#### Exercise description
Out of the lines below, please list those that hold the string "Setup".

#### Dataset entries
· · · · · · ·
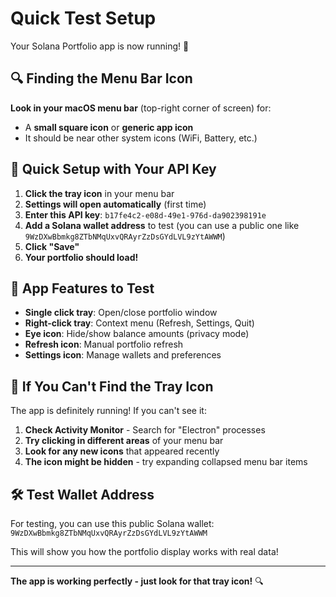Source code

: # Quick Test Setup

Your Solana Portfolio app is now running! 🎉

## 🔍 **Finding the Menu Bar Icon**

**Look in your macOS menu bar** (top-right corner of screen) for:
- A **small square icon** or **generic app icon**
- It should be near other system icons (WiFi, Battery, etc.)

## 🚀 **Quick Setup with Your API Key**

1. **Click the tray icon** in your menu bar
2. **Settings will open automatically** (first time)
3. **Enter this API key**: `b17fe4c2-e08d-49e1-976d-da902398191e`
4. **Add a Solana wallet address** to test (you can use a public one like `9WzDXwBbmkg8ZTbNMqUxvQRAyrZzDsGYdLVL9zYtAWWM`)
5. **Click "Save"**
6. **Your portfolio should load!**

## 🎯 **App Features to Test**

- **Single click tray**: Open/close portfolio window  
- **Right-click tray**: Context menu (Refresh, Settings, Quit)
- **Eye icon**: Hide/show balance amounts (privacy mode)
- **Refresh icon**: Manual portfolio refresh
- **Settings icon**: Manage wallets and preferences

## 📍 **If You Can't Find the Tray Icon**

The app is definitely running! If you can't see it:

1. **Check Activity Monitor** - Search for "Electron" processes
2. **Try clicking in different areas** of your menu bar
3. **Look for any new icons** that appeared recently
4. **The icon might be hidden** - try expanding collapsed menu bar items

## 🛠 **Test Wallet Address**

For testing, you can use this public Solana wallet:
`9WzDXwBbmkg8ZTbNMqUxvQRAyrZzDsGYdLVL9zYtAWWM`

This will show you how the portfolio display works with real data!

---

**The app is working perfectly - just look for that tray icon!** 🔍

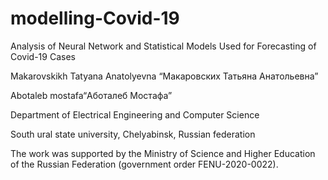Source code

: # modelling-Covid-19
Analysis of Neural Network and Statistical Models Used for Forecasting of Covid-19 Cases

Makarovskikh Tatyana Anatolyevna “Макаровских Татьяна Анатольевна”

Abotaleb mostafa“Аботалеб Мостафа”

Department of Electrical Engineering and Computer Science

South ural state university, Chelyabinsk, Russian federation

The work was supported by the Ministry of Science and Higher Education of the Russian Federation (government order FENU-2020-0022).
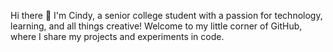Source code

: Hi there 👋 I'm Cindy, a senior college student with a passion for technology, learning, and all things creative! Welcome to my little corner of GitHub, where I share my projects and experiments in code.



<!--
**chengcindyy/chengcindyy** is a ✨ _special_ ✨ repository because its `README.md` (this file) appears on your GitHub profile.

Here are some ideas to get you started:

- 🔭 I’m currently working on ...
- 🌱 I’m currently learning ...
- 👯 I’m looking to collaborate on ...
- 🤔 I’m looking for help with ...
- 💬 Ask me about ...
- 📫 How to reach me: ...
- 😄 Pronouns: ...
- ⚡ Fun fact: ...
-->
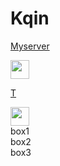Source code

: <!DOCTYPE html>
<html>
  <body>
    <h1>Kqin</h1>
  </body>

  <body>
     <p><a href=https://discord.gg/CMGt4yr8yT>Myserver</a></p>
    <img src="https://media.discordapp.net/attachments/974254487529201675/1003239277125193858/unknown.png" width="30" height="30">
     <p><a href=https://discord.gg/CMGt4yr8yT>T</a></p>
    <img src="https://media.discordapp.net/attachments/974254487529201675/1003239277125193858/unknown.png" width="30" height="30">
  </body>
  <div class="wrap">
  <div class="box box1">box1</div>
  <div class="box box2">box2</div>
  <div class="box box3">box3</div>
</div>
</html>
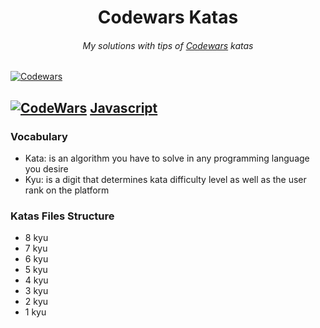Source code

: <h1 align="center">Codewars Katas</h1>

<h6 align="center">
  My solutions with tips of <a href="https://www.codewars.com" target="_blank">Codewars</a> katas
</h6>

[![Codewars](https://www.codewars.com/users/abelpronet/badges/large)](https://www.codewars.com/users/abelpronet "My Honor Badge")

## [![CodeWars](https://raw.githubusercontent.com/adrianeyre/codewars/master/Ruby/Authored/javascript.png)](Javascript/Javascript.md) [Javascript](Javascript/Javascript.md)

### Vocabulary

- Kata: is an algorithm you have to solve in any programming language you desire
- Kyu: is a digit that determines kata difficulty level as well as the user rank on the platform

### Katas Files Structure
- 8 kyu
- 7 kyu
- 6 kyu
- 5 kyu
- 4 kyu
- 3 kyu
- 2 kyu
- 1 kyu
· · · · · · ·
#### Response
: # Quick Test Setup
## 🚀 **Quick Setup with Your API Key**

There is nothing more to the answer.